(Source texts of formatted documents)
********
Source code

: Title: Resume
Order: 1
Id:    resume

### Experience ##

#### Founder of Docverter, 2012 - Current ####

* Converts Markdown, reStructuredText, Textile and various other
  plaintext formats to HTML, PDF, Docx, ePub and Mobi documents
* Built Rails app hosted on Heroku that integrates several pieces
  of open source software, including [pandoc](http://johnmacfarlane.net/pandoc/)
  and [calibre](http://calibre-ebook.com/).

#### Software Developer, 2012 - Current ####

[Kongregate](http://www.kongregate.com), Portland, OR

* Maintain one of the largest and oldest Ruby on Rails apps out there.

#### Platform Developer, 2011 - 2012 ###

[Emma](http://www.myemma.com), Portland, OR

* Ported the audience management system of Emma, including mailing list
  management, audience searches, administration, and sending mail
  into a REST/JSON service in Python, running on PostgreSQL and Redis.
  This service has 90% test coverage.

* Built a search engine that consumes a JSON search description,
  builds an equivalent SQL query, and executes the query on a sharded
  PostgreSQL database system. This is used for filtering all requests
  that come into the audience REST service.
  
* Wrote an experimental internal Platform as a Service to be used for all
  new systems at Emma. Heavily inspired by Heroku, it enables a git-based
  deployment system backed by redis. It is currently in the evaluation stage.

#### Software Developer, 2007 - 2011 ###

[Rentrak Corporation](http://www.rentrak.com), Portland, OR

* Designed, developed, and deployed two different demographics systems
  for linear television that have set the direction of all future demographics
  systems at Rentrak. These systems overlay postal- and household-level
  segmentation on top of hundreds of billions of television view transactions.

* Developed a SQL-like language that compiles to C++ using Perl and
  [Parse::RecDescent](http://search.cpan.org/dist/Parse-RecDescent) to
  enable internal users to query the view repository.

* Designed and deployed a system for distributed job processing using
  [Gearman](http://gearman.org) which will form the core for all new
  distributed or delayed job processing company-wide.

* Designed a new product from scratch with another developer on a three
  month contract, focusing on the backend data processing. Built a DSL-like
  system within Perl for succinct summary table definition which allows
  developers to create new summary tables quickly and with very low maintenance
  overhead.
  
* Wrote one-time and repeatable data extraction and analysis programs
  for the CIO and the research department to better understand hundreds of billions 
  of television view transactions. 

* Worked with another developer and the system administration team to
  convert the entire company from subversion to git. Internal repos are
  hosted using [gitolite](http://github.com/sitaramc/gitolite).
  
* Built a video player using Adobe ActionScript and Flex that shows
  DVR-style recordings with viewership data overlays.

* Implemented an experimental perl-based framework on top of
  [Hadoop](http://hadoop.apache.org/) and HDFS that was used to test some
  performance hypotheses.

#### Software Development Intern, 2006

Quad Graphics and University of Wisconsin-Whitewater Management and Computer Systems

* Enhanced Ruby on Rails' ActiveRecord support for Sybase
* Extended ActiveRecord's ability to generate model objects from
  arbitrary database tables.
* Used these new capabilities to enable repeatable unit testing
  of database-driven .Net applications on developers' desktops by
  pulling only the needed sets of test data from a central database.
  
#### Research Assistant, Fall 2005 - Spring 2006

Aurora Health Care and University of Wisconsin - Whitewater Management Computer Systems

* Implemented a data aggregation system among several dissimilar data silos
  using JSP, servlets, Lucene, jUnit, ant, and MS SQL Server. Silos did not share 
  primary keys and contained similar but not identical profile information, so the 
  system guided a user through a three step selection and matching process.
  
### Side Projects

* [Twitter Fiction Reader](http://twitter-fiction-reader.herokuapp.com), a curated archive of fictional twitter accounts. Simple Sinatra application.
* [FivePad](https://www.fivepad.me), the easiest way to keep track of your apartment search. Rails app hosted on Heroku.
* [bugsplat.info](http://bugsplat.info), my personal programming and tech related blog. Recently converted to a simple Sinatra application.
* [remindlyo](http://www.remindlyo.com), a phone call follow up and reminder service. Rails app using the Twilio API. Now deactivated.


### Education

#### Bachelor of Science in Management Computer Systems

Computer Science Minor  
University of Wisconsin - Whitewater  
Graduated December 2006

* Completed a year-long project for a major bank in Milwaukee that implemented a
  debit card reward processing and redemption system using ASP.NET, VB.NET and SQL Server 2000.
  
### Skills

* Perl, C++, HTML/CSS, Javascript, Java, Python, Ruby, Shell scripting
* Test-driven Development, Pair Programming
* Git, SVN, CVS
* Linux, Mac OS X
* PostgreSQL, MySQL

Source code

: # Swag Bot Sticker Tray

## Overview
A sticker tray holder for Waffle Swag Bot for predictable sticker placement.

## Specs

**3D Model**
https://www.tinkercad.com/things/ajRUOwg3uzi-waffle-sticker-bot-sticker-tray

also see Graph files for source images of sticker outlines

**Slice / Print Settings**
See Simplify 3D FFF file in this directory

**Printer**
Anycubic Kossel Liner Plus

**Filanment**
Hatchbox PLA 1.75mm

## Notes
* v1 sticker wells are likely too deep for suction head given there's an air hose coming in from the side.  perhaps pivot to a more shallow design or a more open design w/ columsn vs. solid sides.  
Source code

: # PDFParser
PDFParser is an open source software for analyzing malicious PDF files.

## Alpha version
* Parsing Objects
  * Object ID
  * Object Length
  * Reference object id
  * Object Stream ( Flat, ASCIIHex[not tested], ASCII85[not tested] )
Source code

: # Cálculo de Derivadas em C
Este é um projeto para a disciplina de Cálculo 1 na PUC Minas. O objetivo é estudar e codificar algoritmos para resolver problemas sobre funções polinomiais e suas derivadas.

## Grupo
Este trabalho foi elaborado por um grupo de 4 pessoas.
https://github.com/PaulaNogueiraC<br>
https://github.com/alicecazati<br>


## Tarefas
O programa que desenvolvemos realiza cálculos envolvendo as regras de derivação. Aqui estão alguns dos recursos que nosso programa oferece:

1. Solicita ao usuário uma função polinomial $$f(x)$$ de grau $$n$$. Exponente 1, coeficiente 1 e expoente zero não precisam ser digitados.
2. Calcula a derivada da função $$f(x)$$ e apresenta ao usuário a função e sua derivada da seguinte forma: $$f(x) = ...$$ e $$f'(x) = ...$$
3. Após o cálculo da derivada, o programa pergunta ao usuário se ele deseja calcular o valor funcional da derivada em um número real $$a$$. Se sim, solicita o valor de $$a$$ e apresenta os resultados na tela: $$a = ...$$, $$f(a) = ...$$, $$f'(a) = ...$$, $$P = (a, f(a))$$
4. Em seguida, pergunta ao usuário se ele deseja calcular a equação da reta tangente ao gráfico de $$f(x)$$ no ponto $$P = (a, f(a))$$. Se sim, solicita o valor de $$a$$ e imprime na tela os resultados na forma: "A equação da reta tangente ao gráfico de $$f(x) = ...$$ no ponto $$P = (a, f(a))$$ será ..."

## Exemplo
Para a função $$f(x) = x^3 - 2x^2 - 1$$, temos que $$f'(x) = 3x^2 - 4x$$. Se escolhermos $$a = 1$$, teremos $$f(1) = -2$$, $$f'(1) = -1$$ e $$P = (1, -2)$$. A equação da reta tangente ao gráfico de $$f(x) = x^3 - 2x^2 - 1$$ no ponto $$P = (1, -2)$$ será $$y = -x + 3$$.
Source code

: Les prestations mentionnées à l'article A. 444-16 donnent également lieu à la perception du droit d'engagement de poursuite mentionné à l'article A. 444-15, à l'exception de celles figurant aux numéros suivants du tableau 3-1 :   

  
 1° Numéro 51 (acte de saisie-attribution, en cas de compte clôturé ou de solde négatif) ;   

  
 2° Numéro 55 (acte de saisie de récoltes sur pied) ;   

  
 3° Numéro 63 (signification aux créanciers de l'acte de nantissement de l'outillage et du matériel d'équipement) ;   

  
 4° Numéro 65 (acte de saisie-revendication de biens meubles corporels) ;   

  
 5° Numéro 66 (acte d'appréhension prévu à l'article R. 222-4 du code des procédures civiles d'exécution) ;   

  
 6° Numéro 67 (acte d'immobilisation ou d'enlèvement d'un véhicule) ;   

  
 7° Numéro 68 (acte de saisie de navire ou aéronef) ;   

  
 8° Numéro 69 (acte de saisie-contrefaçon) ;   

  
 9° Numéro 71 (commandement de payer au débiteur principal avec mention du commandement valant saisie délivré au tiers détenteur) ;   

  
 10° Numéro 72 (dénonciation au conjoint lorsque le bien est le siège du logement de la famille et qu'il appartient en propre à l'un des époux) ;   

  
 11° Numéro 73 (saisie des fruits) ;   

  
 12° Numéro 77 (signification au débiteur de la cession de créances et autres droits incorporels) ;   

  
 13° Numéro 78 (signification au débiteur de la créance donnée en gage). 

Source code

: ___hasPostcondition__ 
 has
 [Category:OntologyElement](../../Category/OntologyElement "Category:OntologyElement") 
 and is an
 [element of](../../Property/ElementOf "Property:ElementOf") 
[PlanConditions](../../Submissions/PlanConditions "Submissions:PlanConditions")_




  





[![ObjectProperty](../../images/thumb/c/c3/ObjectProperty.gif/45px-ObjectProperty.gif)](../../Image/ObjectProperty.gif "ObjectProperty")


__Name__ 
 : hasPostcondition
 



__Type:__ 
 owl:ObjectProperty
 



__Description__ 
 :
********
== Directions ==
Find "administration team to" in the entries above and copy that whole line exactly, then each line after it through the line that contains "primary keys and".

== Answer to this exercise ==
* Worked with another developer and the system administration team to
  convert the entire company from subversion to git. Internal repos are
  hosted using [gitolite](http://github.com/sitaramc/gitolite).
  
* Built a video player using Adobe ActionScript and Flex that shows
  DVR-style recordings with viewership data overlays.

* Implemented an experimental perl-based framework on top of
  [Hadoop](http://hadoop.apache.org/) and HDFS that was used to test some
  performance hypotheses.

#### Software Development Intern, 2006

Quad Graphics and University of Wisconsin-Whitewater Management and Computer Systems

* Enhanced Ruby on Rails' ActiveRecord support for Sybase
* Extended ActiveRecord's ability to generate model objects from
  arbitrary database tables.
* Used these new capabilities to enable repeatable unit testing
  of database-driven .Net applications on developers' desktops by
  pulling only the needed sets of test data from a central database.
  
#### Research Assistant, Fall 2005 - Spring 2006

Aurora Health Care and University of Wisconsin - Whitewater Management Computer Systems

* Implemented a data aggregation system among several dissimilar data silos
  using JSP, servlets, Lucene, jUnit, ant, and MS SQL Server. Silos did not share 
  primary keys and contained similar but not identical profile information, so the 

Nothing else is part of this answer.